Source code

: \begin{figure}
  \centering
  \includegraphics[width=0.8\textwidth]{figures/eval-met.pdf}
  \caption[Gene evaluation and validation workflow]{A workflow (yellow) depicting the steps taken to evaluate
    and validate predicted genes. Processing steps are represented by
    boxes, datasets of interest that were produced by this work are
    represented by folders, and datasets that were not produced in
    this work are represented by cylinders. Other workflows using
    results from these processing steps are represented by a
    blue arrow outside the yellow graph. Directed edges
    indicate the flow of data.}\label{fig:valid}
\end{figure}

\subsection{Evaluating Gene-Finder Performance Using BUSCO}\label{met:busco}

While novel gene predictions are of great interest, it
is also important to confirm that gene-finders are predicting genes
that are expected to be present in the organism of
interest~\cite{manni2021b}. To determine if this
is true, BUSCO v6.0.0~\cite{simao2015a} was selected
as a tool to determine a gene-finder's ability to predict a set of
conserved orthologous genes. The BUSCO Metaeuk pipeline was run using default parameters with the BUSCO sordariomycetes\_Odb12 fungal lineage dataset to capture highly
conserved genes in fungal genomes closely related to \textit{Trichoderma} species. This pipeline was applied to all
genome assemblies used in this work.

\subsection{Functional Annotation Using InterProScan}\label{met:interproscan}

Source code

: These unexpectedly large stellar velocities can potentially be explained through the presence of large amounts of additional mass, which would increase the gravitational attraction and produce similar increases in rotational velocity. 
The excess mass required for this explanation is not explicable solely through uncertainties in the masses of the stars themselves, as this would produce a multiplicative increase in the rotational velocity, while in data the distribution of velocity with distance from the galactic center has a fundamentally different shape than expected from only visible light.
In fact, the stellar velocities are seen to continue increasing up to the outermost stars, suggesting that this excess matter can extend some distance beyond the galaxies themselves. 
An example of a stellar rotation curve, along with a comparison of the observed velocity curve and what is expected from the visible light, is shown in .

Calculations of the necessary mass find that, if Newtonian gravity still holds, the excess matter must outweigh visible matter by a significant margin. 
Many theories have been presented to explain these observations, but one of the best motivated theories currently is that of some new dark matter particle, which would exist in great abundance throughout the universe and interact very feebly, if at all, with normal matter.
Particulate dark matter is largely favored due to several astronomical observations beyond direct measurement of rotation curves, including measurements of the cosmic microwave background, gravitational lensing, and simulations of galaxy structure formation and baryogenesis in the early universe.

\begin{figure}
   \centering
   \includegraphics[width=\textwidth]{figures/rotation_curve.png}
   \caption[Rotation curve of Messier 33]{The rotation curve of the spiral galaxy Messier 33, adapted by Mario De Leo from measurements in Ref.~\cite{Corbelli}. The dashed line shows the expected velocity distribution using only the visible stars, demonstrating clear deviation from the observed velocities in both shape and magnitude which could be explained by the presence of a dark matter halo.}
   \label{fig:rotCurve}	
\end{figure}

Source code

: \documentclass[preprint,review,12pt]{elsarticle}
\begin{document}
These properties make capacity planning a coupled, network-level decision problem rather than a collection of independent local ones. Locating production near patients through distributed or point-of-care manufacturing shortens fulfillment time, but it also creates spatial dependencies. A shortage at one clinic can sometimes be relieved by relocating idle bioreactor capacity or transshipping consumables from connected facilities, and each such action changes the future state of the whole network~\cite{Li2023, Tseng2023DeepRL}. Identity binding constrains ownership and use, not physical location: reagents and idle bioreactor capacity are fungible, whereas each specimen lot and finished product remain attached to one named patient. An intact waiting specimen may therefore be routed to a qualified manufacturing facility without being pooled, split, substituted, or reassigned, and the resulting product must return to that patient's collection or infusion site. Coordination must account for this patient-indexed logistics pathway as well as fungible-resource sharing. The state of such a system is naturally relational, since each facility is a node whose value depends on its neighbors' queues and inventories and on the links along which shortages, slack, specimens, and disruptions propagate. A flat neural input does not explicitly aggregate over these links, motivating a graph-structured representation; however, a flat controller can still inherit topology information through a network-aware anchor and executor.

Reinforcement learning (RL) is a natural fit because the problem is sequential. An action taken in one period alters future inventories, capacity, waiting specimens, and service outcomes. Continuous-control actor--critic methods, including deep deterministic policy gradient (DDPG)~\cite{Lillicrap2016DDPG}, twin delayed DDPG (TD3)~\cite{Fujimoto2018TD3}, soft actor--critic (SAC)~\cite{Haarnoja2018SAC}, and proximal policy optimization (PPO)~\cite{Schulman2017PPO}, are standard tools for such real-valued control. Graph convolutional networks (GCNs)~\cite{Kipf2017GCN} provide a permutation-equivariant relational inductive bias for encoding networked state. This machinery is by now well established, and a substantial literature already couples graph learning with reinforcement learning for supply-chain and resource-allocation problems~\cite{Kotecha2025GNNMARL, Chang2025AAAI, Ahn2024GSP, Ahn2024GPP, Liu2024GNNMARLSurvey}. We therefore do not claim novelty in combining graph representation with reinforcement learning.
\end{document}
........
TASK STATEMENT
In the records above, locate the lines holding the word "width". Copy each of them.

ANSWER FOR THIS EXERCISE
  \includegraphics[width=0.8\textwidth]{figures/eval-met.pdf}
   \includegraphics[width=\textwidth]{figures/rotation_curve.png}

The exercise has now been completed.